*DATA FOR THIS TASK*:
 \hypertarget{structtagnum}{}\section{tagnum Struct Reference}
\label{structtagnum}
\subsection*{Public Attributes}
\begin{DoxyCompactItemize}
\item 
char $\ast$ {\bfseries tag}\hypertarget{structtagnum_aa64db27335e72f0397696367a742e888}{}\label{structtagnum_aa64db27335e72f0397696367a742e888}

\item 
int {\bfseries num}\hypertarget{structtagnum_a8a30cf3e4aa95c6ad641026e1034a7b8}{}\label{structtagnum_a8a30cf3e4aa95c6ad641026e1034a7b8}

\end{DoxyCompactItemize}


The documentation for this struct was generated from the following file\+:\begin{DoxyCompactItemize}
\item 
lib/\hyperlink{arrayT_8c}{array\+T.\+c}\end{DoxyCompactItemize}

* * *

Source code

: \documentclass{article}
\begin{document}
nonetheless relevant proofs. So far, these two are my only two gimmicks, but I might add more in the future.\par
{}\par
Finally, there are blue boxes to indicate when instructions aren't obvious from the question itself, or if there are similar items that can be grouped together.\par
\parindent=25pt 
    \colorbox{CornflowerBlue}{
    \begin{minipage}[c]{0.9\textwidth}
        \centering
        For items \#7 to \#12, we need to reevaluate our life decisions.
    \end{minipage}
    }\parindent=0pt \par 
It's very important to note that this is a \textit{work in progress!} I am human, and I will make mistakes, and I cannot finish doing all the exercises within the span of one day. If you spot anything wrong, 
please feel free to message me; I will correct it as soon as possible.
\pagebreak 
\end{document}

*WHAT THE TASK ASKS*: Your response should be the count of lines in the material above that contain "items", with nothing added.

*WRITTEN RESPONSE*: 2